Program Description: The U.S. Consulate General in Cape Town and its innovative public diplomacy platform, American Corner Cape Town, invites you to join a webinar with award winning Washington Post investigative journalist and podcaster, Amy Brittian. Amy will be sharing insights and learnings gained from the process of producing a seven-part investigative series about two women who refused to stay silent in the face of sexual assault. This is the first of a three-part U.S. Speaker Program that launches the New Voices in Podcasting, an exclusive six-month podcast training program taking place in four American Corner sites located across South Africa in Cape Town, Johannesburg, Pretoria and Port Elizabeth. Run in partnership with leading citizen journalism organization, Radio Workshop, the program will enable storytellers, journalists, and creatives working in human rights & public health to produce audio-stories to amplify their message on a global scale.

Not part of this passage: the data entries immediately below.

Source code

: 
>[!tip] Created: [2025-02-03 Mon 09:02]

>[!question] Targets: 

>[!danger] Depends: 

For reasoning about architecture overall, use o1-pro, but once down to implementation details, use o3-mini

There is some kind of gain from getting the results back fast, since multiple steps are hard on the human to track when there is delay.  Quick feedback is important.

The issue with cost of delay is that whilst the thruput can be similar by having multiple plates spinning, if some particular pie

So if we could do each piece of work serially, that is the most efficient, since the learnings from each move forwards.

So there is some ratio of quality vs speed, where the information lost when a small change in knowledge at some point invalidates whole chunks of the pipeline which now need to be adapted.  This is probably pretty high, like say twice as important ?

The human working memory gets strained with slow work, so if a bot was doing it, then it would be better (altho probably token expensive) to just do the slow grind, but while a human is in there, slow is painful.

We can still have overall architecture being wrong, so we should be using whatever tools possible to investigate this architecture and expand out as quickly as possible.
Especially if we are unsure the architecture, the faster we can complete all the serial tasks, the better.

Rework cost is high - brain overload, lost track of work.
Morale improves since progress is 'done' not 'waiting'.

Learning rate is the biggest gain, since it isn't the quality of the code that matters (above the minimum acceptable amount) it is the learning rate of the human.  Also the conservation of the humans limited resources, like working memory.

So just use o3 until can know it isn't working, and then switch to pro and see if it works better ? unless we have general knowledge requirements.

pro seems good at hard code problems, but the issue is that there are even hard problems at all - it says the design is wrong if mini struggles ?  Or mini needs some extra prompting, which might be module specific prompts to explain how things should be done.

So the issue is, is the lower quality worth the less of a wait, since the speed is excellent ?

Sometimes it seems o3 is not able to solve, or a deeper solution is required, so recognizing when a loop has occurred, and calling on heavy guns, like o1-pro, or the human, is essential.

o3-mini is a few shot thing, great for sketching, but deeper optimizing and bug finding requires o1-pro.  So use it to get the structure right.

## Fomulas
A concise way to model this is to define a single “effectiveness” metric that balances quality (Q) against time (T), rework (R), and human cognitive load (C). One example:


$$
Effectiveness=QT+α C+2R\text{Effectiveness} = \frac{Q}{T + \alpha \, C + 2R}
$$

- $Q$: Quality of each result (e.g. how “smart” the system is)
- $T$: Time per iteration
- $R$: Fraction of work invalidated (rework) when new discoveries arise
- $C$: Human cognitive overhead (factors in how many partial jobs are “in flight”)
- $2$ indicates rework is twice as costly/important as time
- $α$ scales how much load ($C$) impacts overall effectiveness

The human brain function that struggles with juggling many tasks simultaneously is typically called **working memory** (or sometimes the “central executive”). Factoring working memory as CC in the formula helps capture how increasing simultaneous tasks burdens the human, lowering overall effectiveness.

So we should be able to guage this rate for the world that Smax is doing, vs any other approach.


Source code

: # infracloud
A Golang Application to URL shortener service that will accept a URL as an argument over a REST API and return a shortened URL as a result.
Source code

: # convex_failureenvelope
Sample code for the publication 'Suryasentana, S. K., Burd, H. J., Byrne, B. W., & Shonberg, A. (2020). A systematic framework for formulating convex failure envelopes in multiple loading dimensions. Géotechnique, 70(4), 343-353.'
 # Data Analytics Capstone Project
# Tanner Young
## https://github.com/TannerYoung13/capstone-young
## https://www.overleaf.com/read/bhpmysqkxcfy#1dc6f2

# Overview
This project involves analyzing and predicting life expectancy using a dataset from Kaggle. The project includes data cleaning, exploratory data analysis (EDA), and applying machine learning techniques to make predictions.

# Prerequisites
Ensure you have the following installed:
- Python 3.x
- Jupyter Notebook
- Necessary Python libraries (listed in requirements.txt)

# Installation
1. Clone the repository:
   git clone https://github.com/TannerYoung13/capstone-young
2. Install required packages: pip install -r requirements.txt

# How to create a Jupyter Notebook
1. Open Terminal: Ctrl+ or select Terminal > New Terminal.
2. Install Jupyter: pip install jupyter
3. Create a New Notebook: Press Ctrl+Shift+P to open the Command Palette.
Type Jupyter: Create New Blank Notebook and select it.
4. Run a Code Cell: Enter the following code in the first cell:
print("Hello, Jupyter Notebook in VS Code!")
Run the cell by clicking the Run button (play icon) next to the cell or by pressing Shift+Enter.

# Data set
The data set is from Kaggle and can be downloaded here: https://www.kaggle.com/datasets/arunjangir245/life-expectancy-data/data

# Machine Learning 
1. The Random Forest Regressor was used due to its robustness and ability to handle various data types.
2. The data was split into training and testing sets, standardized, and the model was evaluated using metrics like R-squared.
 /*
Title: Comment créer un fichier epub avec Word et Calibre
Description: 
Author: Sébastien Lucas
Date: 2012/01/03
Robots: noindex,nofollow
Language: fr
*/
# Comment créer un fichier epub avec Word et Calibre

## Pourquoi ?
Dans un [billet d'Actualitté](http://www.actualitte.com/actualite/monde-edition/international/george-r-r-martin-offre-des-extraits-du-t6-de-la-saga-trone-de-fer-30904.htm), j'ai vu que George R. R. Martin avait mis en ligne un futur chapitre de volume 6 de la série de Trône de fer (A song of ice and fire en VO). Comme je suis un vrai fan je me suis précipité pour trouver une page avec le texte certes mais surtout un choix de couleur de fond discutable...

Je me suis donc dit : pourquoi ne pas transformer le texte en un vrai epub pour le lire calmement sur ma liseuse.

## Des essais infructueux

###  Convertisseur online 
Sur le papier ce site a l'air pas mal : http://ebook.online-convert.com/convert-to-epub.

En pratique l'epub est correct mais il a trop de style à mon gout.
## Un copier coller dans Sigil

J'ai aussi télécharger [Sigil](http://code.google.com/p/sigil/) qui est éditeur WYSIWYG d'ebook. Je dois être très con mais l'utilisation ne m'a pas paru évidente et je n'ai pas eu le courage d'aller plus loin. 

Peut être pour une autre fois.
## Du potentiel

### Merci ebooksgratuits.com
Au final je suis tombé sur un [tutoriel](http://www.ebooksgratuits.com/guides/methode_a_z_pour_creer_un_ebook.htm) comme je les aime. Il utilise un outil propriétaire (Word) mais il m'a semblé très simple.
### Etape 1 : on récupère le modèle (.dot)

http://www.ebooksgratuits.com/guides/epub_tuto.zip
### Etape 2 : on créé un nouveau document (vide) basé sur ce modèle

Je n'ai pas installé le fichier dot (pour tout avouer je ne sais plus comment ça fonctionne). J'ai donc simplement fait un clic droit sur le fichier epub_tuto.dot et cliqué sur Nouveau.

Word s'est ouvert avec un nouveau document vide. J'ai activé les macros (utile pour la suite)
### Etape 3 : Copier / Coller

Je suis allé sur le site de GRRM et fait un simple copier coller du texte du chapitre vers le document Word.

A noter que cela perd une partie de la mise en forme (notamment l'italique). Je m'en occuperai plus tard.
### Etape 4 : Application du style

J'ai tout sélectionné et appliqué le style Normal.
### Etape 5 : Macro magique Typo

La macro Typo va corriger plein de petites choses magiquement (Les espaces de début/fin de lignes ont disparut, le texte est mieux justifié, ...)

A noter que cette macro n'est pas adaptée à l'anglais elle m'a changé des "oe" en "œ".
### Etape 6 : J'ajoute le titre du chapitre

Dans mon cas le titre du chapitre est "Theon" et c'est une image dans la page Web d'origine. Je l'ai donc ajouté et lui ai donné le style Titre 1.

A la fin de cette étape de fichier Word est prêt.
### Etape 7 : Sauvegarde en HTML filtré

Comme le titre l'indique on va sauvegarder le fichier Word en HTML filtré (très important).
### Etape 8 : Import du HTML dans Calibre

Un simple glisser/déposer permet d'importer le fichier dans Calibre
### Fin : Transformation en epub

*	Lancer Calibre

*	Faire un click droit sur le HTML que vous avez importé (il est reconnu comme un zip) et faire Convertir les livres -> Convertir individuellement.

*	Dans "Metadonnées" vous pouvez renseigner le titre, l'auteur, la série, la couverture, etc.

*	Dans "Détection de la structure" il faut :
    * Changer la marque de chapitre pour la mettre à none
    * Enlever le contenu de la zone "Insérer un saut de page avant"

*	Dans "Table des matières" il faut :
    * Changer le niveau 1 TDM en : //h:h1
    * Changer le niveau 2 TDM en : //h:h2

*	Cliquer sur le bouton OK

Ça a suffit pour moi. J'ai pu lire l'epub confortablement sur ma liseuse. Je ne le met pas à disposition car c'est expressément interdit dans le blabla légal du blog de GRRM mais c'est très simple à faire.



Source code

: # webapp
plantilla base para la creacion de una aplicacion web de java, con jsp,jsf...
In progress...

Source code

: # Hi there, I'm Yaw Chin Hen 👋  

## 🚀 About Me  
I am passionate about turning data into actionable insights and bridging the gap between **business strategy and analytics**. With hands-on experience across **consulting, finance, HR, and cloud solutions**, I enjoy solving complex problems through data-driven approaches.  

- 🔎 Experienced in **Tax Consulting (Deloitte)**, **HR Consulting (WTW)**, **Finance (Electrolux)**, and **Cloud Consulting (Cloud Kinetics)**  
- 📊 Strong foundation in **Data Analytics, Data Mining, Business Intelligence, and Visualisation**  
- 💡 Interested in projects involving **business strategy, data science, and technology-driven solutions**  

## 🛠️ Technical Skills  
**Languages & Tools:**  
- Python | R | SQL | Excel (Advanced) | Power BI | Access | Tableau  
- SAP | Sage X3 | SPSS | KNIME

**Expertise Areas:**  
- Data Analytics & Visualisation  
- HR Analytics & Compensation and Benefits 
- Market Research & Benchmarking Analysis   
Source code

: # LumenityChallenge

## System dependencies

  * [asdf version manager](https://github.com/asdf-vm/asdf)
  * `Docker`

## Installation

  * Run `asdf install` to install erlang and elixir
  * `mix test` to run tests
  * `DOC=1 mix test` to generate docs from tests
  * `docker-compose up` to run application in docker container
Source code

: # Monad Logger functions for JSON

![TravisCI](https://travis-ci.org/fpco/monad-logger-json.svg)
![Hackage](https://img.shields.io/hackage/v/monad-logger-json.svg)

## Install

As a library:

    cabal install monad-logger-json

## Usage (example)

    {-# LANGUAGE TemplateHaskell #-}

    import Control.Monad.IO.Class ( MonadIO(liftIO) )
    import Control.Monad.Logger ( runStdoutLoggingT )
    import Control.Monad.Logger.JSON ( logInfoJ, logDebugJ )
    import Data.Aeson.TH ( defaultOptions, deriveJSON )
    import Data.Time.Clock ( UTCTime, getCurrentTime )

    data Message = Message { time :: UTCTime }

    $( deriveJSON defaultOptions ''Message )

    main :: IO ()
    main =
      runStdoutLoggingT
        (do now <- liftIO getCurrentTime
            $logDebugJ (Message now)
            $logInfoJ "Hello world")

Wednesday, December 9th at 9:00 am (EST)/ 4:00 pm (Cape Town)
Click Here if you want to sign up to receive the application for our podcast training program. The application opens in early January 2021.
Deborah Matthee is the American Spaces Coordinator, US Consulate Cape Town. As the American Spaces Coordinator, Deb has spent the last 5 years establishing the American Corner Cape Town as one of the leading American Spaces on the continent. Run in partnership with the U.S. Consulate Cape Town, the City of Cape Town and the Central Library, it serves South African youth and entrepreneurs hungry for opportunities to learn 21st Century skills, connect with other global citizens and share ideas. It offers a wide range of hi-tech digital and media resources at no cost to users. Before joining the State Department Deb produced documentary films, audio stories and promotional video content, much of which focussed on human rights and public health. She has a Bachelor of Journalism from Rhodes University.
Amy Brittain is an investigative journalist with the Washington Post who recently completed a podcast mini-series, Canary, based on her investigative journalism started in 2017. Following the story for over three years, Amy was able to assist two victims of assault tell their story during an era of cultural change. Amy has won several awards for her reporting on gender-based violence and sexual assault, including her 2020 “James Beard Award for Investigative Journalism” for the article that led to the Canary podcast. Additionally, Amy is part of the 2016 Washington Post Pulitzer Prize Team for creating and utilizing a database to illustrate how often and why police shoot to kill and who the victims are likely to be.